» Prompt
Every line of the entries below that mentions "Utilities" is to be copied out.

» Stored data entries
-- -- --

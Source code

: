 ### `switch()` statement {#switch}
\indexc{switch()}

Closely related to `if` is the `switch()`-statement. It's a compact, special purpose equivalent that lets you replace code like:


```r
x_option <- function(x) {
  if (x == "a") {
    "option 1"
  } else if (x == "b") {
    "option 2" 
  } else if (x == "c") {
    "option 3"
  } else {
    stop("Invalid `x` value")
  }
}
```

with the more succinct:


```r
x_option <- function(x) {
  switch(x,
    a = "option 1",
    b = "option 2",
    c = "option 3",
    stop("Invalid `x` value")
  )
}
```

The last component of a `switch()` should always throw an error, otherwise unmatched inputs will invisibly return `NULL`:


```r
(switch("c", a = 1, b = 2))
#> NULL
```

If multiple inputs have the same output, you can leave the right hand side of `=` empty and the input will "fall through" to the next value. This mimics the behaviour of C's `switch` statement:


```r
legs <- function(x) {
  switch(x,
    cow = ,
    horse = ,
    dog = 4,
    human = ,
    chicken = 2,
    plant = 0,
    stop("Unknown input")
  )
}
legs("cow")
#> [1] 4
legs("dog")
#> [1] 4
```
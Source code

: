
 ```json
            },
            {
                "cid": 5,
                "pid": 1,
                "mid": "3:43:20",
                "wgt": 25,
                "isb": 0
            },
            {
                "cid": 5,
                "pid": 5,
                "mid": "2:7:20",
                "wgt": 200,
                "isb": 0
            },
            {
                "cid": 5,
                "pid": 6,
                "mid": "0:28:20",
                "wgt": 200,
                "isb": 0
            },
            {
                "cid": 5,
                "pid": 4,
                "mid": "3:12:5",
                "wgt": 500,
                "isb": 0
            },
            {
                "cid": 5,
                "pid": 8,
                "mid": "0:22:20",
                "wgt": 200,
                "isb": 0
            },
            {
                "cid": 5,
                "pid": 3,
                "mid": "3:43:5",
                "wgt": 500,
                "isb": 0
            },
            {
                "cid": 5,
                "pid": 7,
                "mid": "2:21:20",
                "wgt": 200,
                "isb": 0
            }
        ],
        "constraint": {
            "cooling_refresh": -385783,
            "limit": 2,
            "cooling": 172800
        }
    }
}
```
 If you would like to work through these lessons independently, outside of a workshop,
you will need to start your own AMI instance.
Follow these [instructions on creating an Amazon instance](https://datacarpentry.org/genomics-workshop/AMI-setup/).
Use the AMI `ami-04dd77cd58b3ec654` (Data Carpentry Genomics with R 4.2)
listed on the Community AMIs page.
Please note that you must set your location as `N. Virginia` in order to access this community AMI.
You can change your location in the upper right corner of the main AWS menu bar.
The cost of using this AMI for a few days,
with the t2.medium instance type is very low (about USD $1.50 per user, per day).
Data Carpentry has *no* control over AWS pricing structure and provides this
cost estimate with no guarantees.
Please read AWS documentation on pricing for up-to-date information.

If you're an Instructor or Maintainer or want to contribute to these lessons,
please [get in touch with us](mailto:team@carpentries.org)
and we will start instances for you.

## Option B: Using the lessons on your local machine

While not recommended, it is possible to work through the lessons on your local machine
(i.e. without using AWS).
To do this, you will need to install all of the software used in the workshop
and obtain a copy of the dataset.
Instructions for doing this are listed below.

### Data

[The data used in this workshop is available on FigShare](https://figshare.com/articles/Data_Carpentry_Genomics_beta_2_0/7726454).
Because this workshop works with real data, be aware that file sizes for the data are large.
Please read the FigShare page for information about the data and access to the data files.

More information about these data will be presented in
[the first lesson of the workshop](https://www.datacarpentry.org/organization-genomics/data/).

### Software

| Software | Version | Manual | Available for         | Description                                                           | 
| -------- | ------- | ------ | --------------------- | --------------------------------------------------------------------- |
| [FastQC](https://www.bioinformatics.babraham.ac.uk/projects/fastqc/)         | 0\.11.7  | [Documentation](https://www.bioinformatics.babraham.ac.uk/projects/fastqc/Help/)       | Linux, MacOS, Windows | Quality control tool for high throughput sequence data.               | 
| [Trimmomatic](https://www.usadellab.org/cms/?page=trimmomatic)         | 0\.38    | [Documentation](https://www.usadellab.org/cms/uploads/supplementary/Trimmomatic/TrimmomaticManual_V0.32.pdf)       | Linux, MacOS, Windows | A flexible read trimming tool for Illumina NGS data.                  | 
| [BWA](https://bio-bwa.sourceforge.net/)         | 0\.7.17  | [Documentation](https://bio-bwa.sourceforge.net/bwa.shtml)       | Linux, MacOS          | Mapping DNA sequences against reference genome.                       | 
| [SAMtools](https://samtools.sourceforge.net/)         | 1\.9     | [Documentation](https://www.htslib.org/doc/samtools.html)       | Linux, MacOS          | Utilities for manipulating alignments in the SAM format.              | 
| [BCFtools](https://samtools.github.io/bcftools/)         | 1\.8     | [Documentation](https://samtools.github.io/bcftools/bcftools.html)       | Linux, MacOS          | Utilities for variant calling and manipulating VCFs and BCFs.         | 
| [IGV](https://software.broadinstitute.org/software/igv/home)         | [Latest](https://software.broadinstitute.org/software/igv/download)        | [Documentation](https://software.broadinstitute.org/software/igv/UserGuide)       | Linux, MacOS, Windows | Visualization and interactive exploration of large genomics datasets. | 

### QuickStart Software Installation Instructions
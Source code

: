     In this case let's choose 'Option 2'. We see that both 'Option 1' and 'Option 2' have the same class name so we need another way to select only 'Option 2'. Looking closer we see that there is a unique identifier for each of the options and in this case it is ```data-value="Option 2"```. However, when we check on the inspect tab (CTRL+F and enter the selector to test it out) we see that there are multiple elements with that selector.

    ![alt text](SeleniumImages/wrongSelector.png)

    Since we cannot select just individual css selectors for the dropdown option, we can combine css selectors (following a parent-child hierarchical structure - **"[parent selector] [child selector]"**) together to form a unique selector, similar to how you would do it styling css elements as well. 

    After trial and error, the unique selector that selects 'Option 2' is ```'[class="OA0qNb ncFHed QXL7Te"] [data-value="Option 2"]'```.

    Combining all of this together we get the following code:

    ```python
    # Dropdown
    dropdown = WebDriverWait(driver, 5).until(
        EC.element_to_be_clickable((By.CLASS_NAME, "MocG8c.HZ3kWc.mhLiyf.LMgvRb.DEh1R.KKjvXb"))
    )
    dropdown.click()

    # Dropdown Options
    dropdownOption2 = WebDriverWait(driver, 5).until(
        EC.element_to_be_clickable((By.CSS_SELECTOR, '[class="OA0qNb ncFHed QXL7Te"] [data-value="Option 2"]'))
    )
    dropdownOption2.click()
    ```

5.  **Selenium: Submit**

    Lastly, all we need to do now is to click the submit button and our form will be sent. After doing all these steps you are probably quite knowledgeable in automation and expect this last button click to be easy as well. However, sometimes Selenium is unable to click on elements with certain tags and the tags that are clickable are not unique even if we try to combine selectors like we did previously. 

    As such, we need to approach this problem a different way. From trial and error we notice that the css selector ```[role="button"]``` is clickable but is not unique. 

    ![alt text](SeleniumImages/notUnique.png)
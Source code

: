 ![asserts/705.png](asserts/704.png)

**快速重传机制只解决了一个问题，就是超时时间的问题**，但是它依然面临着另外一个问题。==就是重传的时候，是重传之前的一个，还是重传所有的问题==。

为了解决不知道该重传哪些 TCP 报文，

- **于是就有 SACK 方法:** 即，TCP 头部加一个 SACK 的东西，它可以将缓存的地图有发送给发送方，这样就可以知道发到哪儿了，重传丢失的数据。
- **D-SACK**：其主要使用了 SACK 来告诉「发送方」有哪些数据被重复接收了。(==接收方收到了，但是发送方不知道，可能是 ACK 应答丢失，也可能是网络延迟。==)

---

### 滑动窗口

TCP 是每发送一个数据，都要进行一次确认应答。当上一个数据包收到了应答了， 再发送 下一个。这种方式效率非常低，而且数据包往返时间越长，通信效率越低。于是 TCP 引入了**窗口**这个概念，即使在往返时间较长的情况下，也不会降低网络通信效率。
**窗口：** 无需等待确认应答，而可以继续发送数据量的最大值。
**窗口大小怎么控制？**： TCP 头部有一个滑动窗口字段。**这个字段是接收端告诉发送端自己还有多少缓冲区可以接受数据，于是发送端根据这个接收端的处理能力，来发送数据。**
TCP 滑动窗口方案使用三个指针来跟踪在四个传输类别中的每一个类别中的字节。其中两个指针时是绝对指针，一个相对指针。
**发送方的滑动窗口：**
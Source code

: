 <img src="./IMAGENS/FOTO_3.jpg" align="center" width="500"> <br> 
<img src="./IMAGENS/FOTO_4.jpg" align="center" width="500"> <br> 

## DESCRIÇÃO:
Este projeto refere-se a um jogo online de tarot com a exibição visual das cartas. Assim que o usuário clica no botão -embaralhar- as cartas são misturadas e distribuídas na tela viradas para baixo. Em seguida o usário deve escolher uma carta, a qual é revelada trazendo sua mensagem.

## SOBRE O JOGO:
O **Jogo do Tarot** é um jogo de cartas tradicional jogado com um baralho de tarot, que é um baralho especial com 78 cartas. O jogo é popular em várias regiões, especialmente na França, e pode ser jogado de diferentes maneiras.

-- -- --

» Exercise result
| [SAMtools](https://samtools.sourceforge.net/)         | 1\.9     | [Documentation](https://www.htslib.org/doc/samtools.html)       | Linux, MacOS          | Utilities for manipulating alignments in the SAM format.              | 
| [BCFtools](https://samtools.github.io/bcftools/)         | 1\.8     | [Documentation](https://samtools.github.io/bcftools/bcftools.html)       | Linux, MacOS          | Utilities for variant calling and manipulating VCFs and BCFs.         | 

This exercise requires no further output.